Erika Schaeper / 18.11.2017

Selten habe ich mit soviel Vergnügen einen Beitrag gelesen wie den Artikel von Herrn Prof.Schreek in der FAZ. Danke, Frau Lengsfeld, für den Hinweis. Wir hätten ihn nie gelesen, weil wir schon vor langer Zeit die FAZ abbestellt haben (unlesbar!) Frage nur: warum erscheint ein solcher Artikel im Feuilleton und nicht unter “Politik”? Fehlt es dem zuständigen Redakteur doch noch etwas an Mut. Aber sei’s drum, betrachten wir es als Anfang einer geänderten Richtung.

Rupert Drachtmann / 18.11.2017

Wow ! Stark ! Der Vergleich mit den 2 totalitären Diktaturen mag für manche ggf. zu hart klingen. Aber in den Mechanismen und den aktuell angehenden Einschränkungen bzw. teilweise subtilen Einschüchterungen freiheitlicher Grundrechte passt der Vergleich wie die Faust aufs Auge. Die klassische Mischung halt: Ein Anführer, mehrere Unterstützer, tausende Mitläufer und wenige bis null Märtyrer.

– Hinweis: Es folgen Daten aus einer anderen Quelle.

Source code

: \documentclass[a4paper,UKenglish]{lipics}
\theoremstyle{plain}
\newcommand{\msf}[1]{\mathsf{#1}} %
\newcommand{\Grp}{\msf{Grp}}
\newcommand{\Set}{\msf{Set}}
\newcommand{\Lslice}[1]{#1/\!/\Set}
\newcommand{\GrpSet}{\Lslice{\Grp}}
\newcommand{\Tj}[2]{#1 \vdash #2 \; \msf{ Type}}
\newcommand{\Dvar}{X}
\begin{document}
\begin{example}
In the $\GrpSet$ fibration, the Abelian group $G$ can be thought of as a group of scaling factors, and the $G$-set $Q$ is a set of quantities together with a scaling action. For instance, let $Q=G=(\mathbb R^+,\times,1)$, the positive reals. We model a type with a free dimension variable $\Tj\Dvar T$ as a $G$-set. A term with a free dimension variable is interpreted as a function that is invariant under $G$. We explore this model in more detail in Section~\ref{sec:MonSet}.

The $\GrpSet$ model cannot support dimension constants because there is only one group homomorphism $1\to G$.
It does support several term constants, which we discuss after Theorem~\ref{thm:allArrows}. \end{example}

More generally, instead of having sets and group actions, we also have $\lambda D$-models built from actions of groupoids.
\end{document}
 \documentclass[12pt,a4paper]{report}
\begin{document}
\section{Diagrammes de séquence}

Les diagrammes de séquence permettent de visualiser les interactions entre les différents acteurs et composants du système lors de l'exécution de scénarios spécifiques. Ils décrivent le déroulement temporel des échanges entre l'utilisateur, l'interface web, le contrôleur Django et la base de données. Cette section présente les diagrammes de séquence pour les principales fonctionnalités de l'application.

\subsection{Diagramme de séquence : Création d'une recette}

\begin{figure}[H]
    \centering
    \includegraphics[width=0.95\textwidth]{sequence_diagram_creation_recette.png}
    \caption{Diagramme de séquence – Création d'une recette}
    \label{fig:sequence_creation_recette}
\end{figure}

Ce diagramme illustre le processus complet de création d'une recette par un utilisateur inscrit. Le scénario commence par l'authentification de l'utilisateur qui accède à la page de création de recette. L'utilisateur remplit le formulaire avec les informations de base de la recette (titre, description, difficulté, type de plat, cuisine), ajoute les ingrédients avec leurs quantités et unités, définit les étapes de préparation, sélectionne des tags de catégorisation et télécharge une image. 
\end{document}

Heiko Stadler / 18.11.2017

Merkel hat erst die Nazidrohung für ihren Machterhalt instrumentalisiert in der Art wie “Wer gegen mich und meine Politik ist, der ist ein Rassist”. Mit der Zeit wurde das Nazi-Schwert stumpf. Jetzt greift sie nach ihrer letzten vermeintlichen Wunderwaffe, dem Klimawandel. Weil wir “Klimasünder” sind, müssen wir zur Vergebung unserer Schuld jede Absurdität, die uns Merkel auferlegt, widerstandslos gefallen lassen.